When I swung the door open it was with a smile. That smile dropped when I saw his face. Firstly, he had a slightly bruised cheek, and second, his expression was a hard one. 

"Nick? What happened?" I walked forward to receive him. He took my hand and led me inside. I don't like the quiet he's giving me here. 

"We needa talk," he told me. Why did those words make my stomach flip? "What?" I practically swallowed. Nick walked me to the couch and had me sit. Oh god...is he breaking up with me?!

Maybe he's realized he can't do it. He can't settle down with one girl. Maybe he realizes its not enough for him. Maybe he had a discrepancy and cheated and now he's here to break up with me. God, my hands almost went into a tremble. 

When he sat beside me he angled his body so his knees were touching mine.

        "Something happened today, and I'm not sure how you're gonna feel about it, but something tells me you're gonna freak out, so I'm just warning you now that everything's alright," he told me. My stomach sank further. I won't like what he has to say? Something happened? 

"Please" I practically breathed under my breath, not meaning to say it out loud at all. He paused.

"Please what?" He looked confused. "P-please don't tell me you cheated or regret this" I gulped back more emotions than I knew were even surfacing right now.

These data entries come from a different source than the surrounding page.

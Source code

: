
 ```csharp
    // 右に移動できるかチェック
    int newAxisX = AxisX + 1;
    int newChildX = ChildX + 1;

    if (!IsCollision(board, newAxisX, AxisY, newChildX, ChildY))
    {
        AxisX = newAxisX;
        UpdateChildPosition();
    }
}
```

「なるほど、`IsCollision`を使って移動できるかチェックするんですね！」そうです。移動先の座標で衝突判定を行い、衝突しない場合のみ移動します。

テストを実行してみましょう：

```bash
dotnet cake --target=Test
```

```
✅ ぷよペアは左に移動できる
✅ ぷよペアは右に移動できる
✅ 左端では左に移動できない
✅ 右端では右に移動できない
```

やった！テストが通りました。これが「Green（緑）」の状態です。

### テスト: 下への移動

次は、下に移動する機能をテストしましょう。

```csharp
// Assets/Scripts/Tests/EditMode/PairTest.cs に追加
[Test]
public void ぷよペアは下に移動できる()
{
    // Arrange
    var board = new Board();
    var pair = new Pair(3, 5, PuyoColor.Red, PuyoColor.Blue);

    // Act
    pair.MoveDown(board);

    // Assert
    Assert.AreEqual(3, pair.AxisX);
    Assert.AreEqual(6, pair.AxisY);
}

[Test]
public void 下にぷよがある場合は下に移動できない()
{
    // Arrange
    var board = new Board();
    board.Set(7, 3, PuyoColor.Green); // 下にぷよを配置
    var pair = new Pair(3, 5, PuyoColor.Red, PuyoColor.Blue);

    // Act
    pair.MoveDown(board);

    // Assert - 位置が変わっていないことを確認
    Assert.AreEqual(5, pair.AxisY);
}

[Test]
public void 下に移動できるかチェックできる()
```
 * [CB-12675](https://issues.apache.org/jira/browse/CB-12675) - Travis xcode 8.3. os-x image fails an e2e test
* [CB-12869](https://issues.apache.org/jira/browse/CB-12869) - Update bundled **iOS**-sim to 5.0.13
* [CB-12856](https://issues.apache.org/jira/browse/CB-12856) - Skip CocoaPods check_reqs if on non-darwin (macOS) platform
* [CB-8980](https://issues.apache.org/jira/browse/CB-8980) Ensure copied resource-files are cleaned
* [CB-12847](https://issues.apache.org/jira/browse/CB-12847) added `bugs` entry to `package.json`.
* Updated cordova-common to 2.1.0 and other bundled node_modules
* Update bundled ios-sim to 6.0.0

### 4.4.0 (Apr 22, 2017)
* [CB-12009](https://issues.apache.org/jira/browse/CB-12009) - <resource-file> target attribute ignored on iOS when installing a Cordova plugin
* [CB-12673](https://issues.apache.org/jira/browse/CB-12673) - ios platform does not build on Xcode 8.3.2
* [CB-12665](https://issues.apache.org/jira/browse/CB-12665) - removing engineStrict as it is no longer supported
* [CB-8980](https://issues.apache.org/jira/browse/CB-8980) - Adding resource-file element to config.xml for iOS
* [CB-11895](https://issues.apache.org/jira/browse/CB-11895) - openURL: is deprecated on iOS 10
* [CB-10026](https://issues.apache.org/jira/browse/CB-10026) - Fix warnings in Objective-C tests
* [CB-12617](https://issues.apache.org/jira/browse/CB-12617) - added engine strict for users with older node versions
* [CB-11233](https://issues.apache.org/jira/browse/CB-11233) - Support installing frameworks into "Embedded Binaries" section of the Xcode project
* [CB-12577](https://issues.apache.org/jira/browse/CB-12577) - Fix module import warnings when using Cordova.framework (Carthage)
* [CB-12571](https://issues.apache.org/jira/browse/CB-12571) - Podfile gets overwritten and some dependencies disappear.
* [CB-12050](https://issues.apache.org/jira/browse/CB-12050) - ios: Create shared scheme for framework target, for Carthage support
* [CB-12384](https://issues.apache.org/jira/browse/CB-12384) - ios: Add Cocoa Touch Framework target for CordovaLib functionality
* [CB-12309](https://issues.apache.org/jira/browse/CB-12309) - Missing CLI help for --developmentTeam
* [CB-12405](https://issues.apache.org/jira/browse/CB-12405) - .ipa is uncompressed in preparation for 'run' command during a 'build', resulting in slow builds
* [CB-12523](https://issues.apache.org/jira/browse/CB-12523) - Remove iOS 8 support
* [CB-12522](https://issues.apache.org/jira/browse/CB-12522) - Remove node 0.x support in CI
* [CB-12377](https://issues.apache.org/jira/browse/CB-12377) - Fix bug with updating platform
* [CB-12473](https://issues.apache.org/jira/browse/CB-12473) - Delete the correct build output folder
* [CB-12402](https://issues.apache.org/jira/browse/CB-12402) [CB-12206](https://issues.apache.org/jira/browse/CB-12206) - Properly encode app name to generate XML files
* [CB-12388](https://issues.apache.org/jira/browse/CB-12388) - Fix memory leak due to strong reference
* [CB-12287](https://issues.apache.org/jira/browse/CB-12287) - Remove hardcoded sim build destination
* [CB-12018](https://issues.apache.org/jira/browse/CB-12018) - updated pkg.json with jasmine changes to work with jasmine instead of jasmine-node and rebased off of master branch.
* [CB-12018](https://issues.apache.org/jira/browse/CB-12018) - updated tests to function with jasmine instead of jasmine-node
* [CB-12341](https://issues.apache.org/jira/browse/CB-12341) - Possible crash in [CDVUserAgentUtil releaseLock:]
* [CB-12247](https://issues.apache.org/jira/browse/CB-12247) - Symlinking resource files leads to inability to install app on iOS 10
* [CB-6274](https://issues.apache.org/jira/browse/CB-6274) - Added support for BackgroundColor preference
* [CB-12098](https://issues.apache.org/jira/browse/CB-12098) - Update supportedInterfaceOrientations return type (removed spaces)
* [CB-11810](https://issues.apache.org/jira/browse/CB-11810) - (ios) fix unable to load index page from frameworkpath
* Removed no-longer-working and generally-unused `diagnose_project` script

His brows furrowed and his spine stiffened.

"God, Giada, why do I always have to defend myself to you. I didn't fucking cheat or regret this...god, your clueless. It's the exact fucking opposite" he suddenly got so mad. 

I blinked at him. Opposite? 

"Its just...you said something happened. T-that I wouldn't like it" I tried repeating his words back to him to show him how he set this conversation up. He huffed and just shook his head.

"My father knows about us."

        His words stunned me. I did a double take then just stared at him. "Oh god...did you fist fight?" I scooted closer to him to cup his cheek and look at the mark. He grabbed my hands and brought them back down to his lap. 

He explained everything to me. How Marc wanted to talk to him about our relationship and how Giuseppe overheard. God, I know that man hates me. I can only imagine how absolutely pissed he is right now. Then the panic set it.

"Shit, Nick. Now Dom, Marc, your mother, AND your father know. That's too many people. Nobody is supposed to know! This is how word gets around. Oh god" I fisted my hair and took a quick breath. 

I'd leapt up from the sofa, so I was standing in front of his seated body. He pulled me between his parted knees. Letting his hands glide up my legs until he was keeping me there by the hips.

        "It's fine, Gia. I sorted it" he nodded to me like that was any reassurance. "Nick, he's openly threatening us both. I don't want anything dangerous to fall on your head. I can't stand the thought of others finding out and having the Russian's attack you for it. Or finding out you murd-" I stopped talking. I cannot say those words out loud. That he murdered Mikhail.

"Fuck my father. He won't touch you" Nick told me. 

"Do you not hear anything I'm saying? I'm worried about YOU" I slid onto his lap and hugged around his neck. I hate thinking about how much danger he can be in, and I hate thinking that I could be the cause of so much more of it.